Lossy Compression: the Sonic Dangers
Low bit-rate" coding, Peter W. Mitchell
"Low bit-rate" coding is the accepted new jargon for digital bit-rate compression schemes that encode audio with many fewer bits than the 1.4 million bit/second used in the CD (footnote 1). Suddenly these schemes are being discussed and evaluated everywhere. Consumer digital recording systems will use moderate bit rates (384 kilobits/second for the Philips DCC and 300kb/s for the Sony Mini-Disc), reductions of 4:1 and 5:1 from the CD bit rate. Proposed digital audio broadcasting systems will use a bit rate of 192 or 256kb/s for stereo. Other applications may use still lower bit rates, implying more drastic compression schemes and more audible compromises. You may already be listening to some of these. For example, FM stations, which traditionally have used equalized telephone lines to carry the audio signal from the studio to a transmitter several miles away, are changing over to digitally encoded studio-transmitter links.
Listening tests to evaluate low bit-rate coding systems have been underway in Sweden for about a year. In the US the Digital Audio Subcommittee of the Electronics Industries Association has launched its own program to evaluate digital bit-rate compression schemes and digital broadcasting systems. Participants in a seminar on low-bit coding at the October AES convention agreed on the importance of caution, to avoid the error of adopting a system that might later be found to have audible flaws. Bart Locanthi, former chairman of the AES digital standards committee, told of receiving a DAT copy of sample low bit-rate recordings that were used in the Swedish listening tests. He discovered false tones in the sound that had escaped detection by all of the listening panels!
Andrew Miller of the Canadian Broadcasting Corporation discussed the CBC's tests of seven low bit-rate systems and played sample recordings made through each. The variations in sound quality were shockingly large. The systems that used a moderate amount of bit-rate reduction reproduced vocal timbres reasonably well. But systems with very low bit rates caused drastic changes in the timbre of something as simple as a male speaking voice, dulling its clarity and adding severe colorations. A recording of a glockenspiel provided an even greater challenge. The systems with the lowest bit rates (below 100kb/s) produced grossly dull and distorted sound. Even the best of the tested systems altered the character of the sound slightly at high frequencies.
Of the seven designs, the one that produced the least sonic impairment was the Dolby AC-2, originally developed for satellite relays of digital audio. An earlier Dolby AC-1 system, which uses adaptive delta-modulation and operates at about half the bit-rate of the CD, has been in widespread use for several years, notably for national distribution of TV sound or networked FM broadcasts. (Historical note: The ADM circuit in the AC-1 system is a refined adaptation of the encoder used in a consumer time-delay ambience simulation system marketed by A.D.S. a decade ago.) The AC-2 system is said to provide similar sound quality with much lower bit rates, 192 or 256kb/s, the same as the European MUSICAM system.

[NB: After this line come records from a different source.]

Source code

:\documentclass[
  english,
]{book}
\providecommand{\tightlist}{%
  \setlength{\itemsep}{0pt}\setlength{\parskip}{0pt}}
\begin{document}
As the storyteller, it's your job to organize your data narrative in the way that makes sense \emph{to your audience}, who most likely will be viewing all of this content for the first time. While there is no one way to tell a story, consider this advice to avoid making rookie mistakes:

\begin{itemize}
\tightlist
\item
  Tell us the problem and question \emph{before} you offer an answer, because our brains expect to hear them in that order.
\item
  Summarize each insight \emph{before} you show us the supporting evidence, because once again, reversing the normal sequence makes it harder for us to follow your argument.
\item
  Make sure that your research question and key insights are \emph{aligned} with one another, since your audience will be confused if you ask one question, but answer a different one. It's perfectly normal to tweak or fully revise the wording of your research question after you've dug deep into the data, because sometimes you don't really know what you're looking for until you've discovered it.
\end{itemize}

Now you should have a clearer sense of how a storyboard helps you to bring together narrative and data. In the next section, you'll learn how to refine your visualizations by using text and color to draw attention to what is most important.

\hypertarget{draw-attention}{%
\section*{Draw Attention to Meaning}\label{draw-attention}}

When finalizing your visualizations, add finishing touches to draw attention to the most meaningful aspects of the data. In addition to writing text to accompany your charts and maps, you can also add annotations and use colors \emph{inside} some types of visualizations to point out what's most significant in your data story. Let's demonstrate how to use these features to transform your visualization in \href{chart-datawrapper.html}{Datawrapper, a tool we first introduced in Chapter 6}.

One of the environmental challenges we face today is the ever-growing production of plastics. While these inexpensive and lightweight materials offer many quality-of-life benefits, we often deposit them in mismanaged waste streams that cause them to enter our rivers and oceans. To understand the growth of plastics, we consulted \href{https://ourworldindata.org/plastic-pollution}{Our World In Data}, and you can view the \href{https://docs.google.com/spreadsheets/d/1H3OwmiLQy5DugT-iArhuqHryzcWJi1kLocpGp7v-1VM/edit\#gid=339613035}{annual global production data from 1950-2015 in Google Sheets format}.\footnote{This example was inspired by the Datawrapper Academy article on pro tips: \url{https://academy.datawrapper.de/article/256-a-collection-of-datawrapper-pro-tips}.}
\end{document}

A description of the AC-2 system outlined two reasons for its lack of obvious sonic flaws. One is that its digital filters were matched to the "masking" curve of the human ear with exceptional care, erring on the conservative side to ensure that the noise and distortion products that result from low bit-rate coding will always be inaudible. (Of course, skilled use of masking is nothing new for Dolby; every Dolby noise-reduction system from A to SR has relied on it.) The second factor is Dolby's handling of the transitions between digital data blocksthe points where the amount of data compression is altered according to the level, frequency content, and masking behavior of the incoming signal. Many digital compression systems exhibit a momentary dropout or burst of distortion at those transition points, a problem that Dolby solved with a rapid crossfade between successive data blocks.
AT&T's T1 long-distance digital transmission standard uses either fiber-optic cable or a special type of coaxial copper cable to provide a bandwidth of 1.5 Megabits/second. With digital data compression, several channels of high-quality audio can be carried on a single T1 lineor a combination of audio and computer data. Lucasfilm uses a T1 line to link accounting computers, a network of computer workstations, and several voice-grade telephone channels from Skywalker Ranch (near San Francisco) to studios in Los Angeles. They have also used Dolby AC-2 encoders to send two channels of wide-range audio over the 400-mile path. When a Dolby SR film soundtrack was encoded, transmitted to LA, and bounced back to Skywalker Ranch for comparison with the source signal, the sound was found to be nearly indistinguishable.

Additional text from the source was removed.